The Cloudhead Manifesto

We at Cloudhead believe that in order to be successful, we must find a balance between making money, sharing with the community and fulfilling the self.

With that in mind, we have drafted the beliefs and values underlying Cloudhead.

1. In order for a lasting and workable exchange to exist, there must be give and take, share and receive on both sides of a relationship.

While many of our projects are non-profit, none are charity.  No one can give endlessly, and charity, too often, leaves the recipient as passive instead of actively designing and creating a life he or she would prefer.

2. Money is not the only currency.

A person who lacks money does not lack resources. Time. Effort. Trade for services or things. Positive references. Good will. All have a currency to them. The value of each may not be immediately apparent, but each can build a strong foundation toward building meaningful partnerships.

3. Collaboration is key.

Every writer needs a reader. An idea tested by two minds will always produce a richer experience than the thoughts of only one. One note can be beautiful, but the more sounds, the more complexity you hear.

4. Find your balance.

It is important to know what to know exactly what you want from these partnerships while simultaneously leaving space for the unexpected to enter the equation.

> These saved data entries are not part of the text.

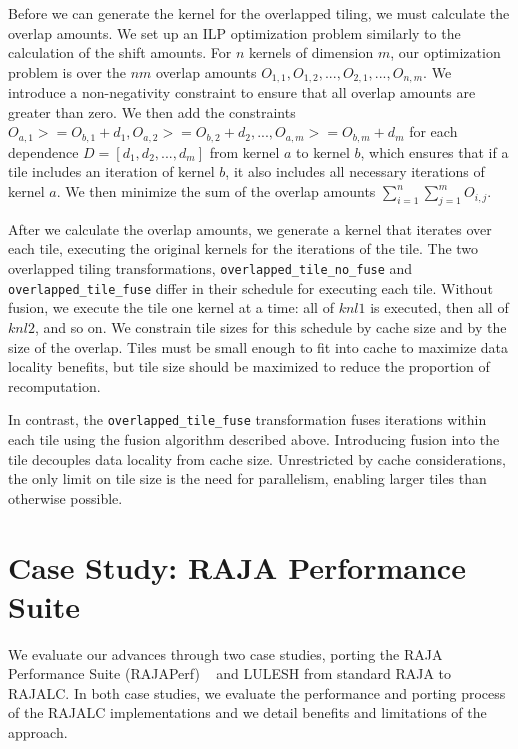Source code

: Before we can generate the kernel for the overlapped tiling, we must
calculate the overlap amounts. 
We set up an ILP optimization problem similarly to the calculation of the
shift amounts.
For $n$ kernels of dimension $m$, our optimization problem is over the $nm$
overlap amounts $O_{1,1},O_{1,2},...,O_{2,1},...,O_{n,m}$.
We introduce a non-negativity constraint to ensure that all overlap amounts
are greater than zero. 
We then add the constraints
$O_{a,1} >= O_{b,1} + d_{1}, O_{a,2} >= O_{b,2} + d_{2},...,O_{a,m} >= O_{b,m} + d_{m}$
for each dependence $D=[d_{1},d_{2},...,d_{m}]$ from kernel $a$ to kernel $b$,
which ensures that if a tile includes an iteration of kernel $b$, it also
includes all necessary iterations of kernel $a$.
We then minimize the sum of the overlap amounts
$\sum_{i=1}^{n} \sum_{j=1}^{m} O_{i,j}$.

After we calculate the overlap amounts, we generate a kernel that iterates
over each tile, executing the original kernels for the iterations of the tile.
The two overlapped tiling transformations, \verb.overlapped_tile_no_fuse.
and \verb.overlapped_tile_fuse. differ in their schedule for executing each
tile.
Without fusion, we execute the tile one kernel at a time: all of $knl1$ is
executed, then all of $knl2$, and so on. 
We constrain tile sizes for this schedule by cache size and by the size of
the overlap. 
Tiles must be small enough to fit into cache to maximize data locality
benefits, but tile size should be maximized to reduce the proportion of
recomputation.

In contrast, the \verb.overlapped_tile_fuse. transformation fuses iterations
within each tile using the fusion algorithm described above.
Introducing fusion into the tile decouples data locality from cache size.
Unrestricted by cache considerations, the only limit on tile size is the
need for parallelism, enabling larger tiles than otherwise possible.



\section{Case Study: RAJA Performance Suite}

We evaluate our advances through two case studies, porting the RAJA
Performance Suite (RAJAPerf) ~\cite{hornung2017raja} and  LULESH from
standard RAJA to RAJALC.
In both case studies, we evaluate the performance and porting process
of the RAJALC implementations and we detail benefits and limitations
of the approach.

5. Don’t be afraid to challenge the status quo.

We believe if you follow the first four rules, you will find yourself creating new ways of looking at the world. That is a wonderful thing. Go with it.


Other things we’ve learned along the way:


Reaching your goal is a limited victory when you’re not in love with the journey  •  Your to do list should always include things that have nothing to do with work.  •   The simplest explanation is usually the most powerful.  •  Answers are only as good as the questions you ask.  •  Sometimes things suck.  •  There’s an art in knowing when to continue on your course and when it’s time to change direction.  •  Nine out of every ten solutions you seek, already exist in you.  •  People who cannot take responsibility for themselves and their actions will always place the blame on you.  •  When at all possible, when something seems to go wrong, take a look at our own actions first, to see what we can do to improve the situation.  •  Don’t take things personally.   •   99% of the time, it’s not about you.   •  What you do has value. It’s ok to ask for something in return.